Softer landings for Rotorua Airport

Phil Campbell

The Rotorua community should, like the Allies relieving France of German occupation, welcome this week’s news of expansion of its airport.

Not that it is new news. Improvements had been signalled some time back. This time, however, it appears for the first time in a number of years the airport is relatively solvent.

The news won’t placate long-term sceptics of the airport, but figures produced which are obvious (full car parks is one visible clue) will go a long way towards salving the wounds of the past 15 years.

This in a way is a pyrrhic victory for the ratepayer. For five years they had to endure the faff of twice weekly return Rotorua/Sydney flights. To ensure the service, the Rotorua District Council underwrote Air New Zealand’s commitment by $1million each year.

The zeal with which the council pursued this aileron was in itself breath-taking. It came at considerable cost, not forgetting the final overall cost of $590,000 in legal fees over a resident’s complaint the council had acted illegally in tree removal at the southern end of the airport runway.

Once bullied through, the airport’s name changed from Rotorua Airport to Rotorua International Airport. The inaugural flight was crammed with locals, possibly the only time the aircraft carried capacity numbers.

Costs not generally known to the public – too much knowledge would have posed an even greater danger to sitting councillors – included landing costs, border patrol costs, environment and customs control.

At one point, one Rotorua councillor Glenys Searancke labelled the airport “technically insolvent”, which startled then chief executive Peter Guerin and other airport adherents.

Despite two or three sceptical voices on the council of the day, the venture was pursued, if only to cock a snook at thriving similar entities in Queenstown.

The prevailing Rotorua theory was that visitors, having embraced the district’s charms, would ski at Ruapehu than a hop, skip and flight to Queenstown.

Meanwhile, costs were increasing as infrastructure concerns mounted. Flights were also problematic. When size counts, aircraft were changing.

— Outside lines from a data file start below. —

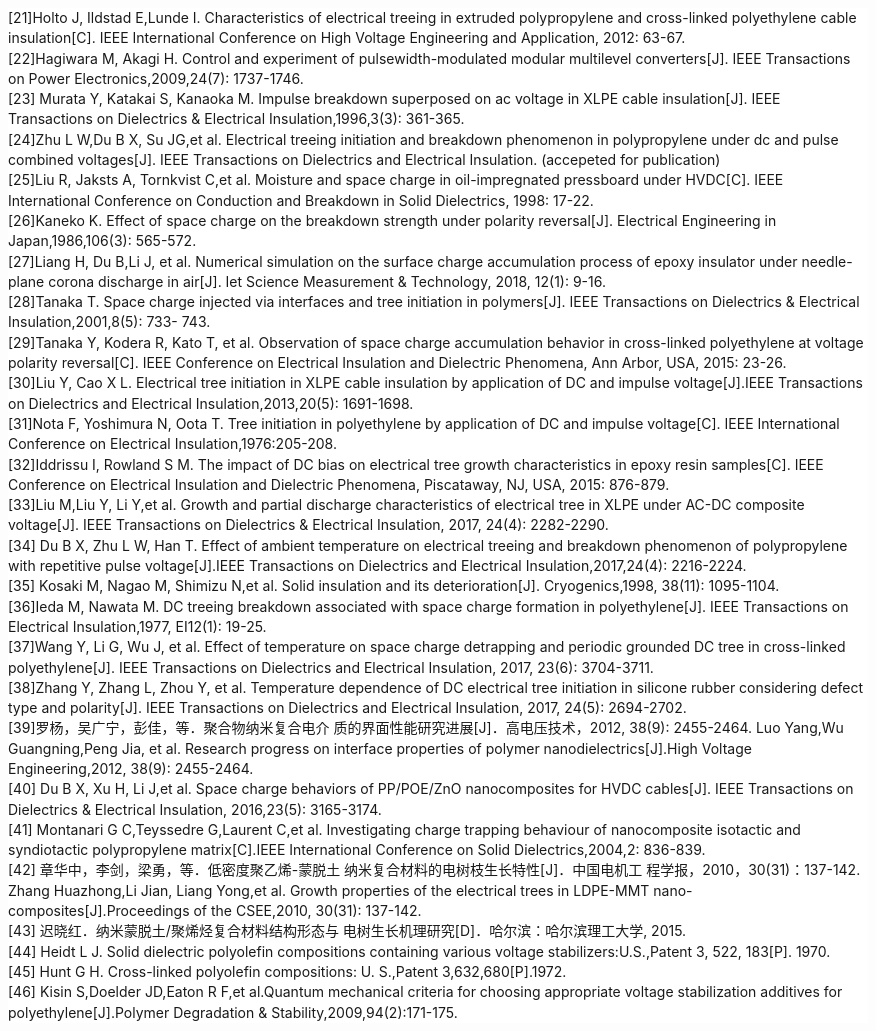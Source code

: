 [21]Holto J, Ildstad E,Lunde I. Characteristics of electrical treeing in extruded polypropylene and cross-linked polyethylene cable insulation[C]. IEEE International Conference on High Voltage Engineering and Application, 2012: 63-67.   
[22]Hagiwara M, Akagi H. Control and experiment of pulsewidth-modulated modular multilevel converters[J]. IEEE Transactions on Power Electronics,2009,24(7): 1737-1746.   
[23] Murata Y, Katakai S, Kanaoka M. Impulse breakdown superposed on ac voltage in XLPE cable insulation[J]. IEEE Transactions on Dielectrics & Electrical Insulation,1996,3(3): 361-365.   
[24]Zhu L W,Du B X, Su JG,et al. Electrical treeing initiation and breakdown phenomenon in polypropylene under dc and pulse combined voltages[J]. IEEE Transactions on Dielectrics and Electrical Insulation. (accepeted for publication)   
[25]Liu R, Jaksts A, Tornkvist C,et al. Moisture and space charge in oil-impregnated pressboard under HVDC[C]. IEEE International Conference on Conduction and Breakdown in Solid Dielectrics, 1998: 17-22.   
[26]Kaneko K. Effect of space charge on the breakdown strength under polarity reversal[J]. Electrical Engineering in Japan,1986,106(3): 565-572.   
[27]Liang H, Du B,Li J, et al. Numerical simulation on the surface charge accumulation process of epoxy insulator under needle-plane corona discharge in air[J]. Iet Science Measurement & Technology, 2018, 12(1): 9-16.   
[28]Tanaka T. Space charge injected via interfaces and tree initiation in polymers[J]. IEEE Transactions on Dielectrics & Electrical Insulation,2001,8(5): 733- 743.   
[29]Tanaka Y, Kodera R, Kato T, et al. Observation of space charge accumulation behavior in cross-linked polyethylene at voltage polarity reversal[C]. IEEE Conference on Electrical Insulation and Dielectric Phenomena, Ann Arbor, USA, 2015: 23-26.   
[30]Liu Y, Cao X L. Electrical tree initiation in XLPE cable insulation by application of DC and impulse voltage[J].IEEE Transactions on Dielectrics and Electrical Insulation,2013,20(5): 1691-1698.   
[31]Nota F, Yoshimura N, Oota T. Tree initiation in polyethylene by application of DC and impulse voltage[C]. IEEE International Conference on Electrical Insulation,1976:205-208.   
[32]Iddrissu I, Rowland S M. The impact of DC bias on electrical tree growth characteristics in epoxy resin samples[C]. IEEE Conference on Electrical Insulation and Dielectric Phenomena, Piscataway, NJ, USA, 2015: 876-879.   
[33]Liu M,Liu Y, Li Y,et al. Growth and partial discharge characteristics of electrical tree in XLPE under AC-DC composite voltage[J]. IEEE Transactions on Dielectrics & Electrical Insulation, 2017, 24(4): 2282-2290.   
[34] Du B X, Zhu L W, Han T. Effect of ambient temperature on electrical treeing and breakdown phenomenon of polypropylene with repetitive pulse voltage[J].IEEE Transactions on Dielectrics and Electrical Insulation,2017,24(4): 2216-2224.   
[35] Kosaki M, Nagao M, Shimizu N,et al. Solid insulation and its deterioration[J]. Cryogenics,1998, 38(11): 1095-1104.   
[36]Ieda M, Nawata M. DC treeing breakdown associated with space charge formation in polyethylene[J]. IEEE Transactions on Electrical Insulation,1977, EI12(1): 19-25.   
[37]Wang Y, Li G, Wu J, et al. Effect of temperature on space charge detrapping and periodic grounded DC tree in cross-linked polyethylene[J]. IEEE Transactions on Dielectrics and Electrical Insulation, 2017, 23(6): 3704-3711.   
[38]Zhang Y, Zhang L, Zhou Y, et al. Temperature dependence of DC electrical tree initiation in silicone rubber considering defect type and polarity[J]. IEEE Transactions on Dielectrics and Electrical Insulation, 2017, 24(5): 2694-2702.   
[39]罗杨，吴广宁，彭佳，等．聚合物纳米复合电介 质的界面性能研究进展[J]．高电压技术，2012, 38(9): 2455-2464. Luo Yang,Wu Guangning,Peng Jia, et al. Research progress on interface properties of polymer nanodielectrics[J].High Voltage Engineering,2012, 38(9): 2455-2464.   
[40] Du B X, Xu H, Li J,et al. Space charge behaviors of PP/POE/ZnO nanocomposites for HVDC cables[J]. IEEE Transactions on Dielectrics & Electrical Insulation, 2016,23(5): 3165-3174.   
[41] Montanari G C,Teyssedre G,Laurent C,et al. Investigating charge trapping behaviour of nanocomposite isotactic and syndiotactic polypropylene matrix[C].IEEE International Conference on Solid Dielectrics,2004,2: 836-839.   
[42] 章华中，李剑，梁勇，等．低密度聚乙烯-蒙脱土 纳米复合材料的电树枝生长特性[J]．中国电机工 程学报，2010，30(31)：137-142. Zhang Huazhong,Li Jian, Liang Yong,et al. Growth properties of the electrical trees in LDPE-MMT nano-composites[J].Proceedings of the CSEE,2010, 30(31): 137-142.   
[43] 迟晓红．纳米蒙脱土/聚烯烃复合材料结构形态与 电树生长机理研究[D]．哈尔滨：哈尔滨理工大学, 2015.   
[44] Heidt L J. Solid dielectric polyolefin compositions containing various voltage stabilizers:U.S.,Patent 3, 522, 183[P]. 1970.   
[45] Hunt G H. Cross-linked polyolefin compositions: U. S.,Patent 3,632,680[P].1972.   
[46] Kisin S,Doelder JD,Eaton R F,et al.Quantum mechanical criteria for choosing appropriate voltage stabilization additives for polyethylene[J].Polymer Degradation & Stability,2009,94(2):171-175.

Rotorua’s unique caldera meant only certain aircraft could land and take off; passenger and fuel capacity of aircraft were closely monitored to meet flight criteria.

When Geoff Williams became new CEO of the Rotorua District Council and Steve Chadwick its new mayor in 2013, Rotorua International Airport (RIA) became RA again when they ended the transTasman service.

(The name change had been pushed through with the approval of the Key government. The Clark government, of which Chadwick had been a cabinet minister, resisted the extension of the title.)

A yoke had been lifted, a slight relief to council expenditure.

Last week’s improvement news was welcome. An upgrade of two stages in the vicinity of $9 million seems a paltry sum compared the finagling undertaken over the years to gild political misguided political aims.

The irony should not be lost on locals, either. For an arrivals hall used for the international flights is being utilised as part of the improvements – an unexpected cost saving.

The local council and the airport authority have been assisted by greater fortune for the district. Until recent years, Rotorua’s annual growth was at a moribund 0.2, not the latest figures have shot to 7.2 per cent. Hence the projections.

Air New Zealand has changed its strategy, too, after it appears a rark up from Shane Jones, the minister for the regions and a $1 billion cheque. Critical midweek flights for locals with work in Wellington, grounded in 2016, have resumed.

Locals are happy. And so too should sitting councillors be equally sanguine.

The buzz evident these days at the airport.

Filled car parks, a thriving rest area for passengers, and general bon homie have replaced the utopian world of politics of an earlier age with the practicalities of the present.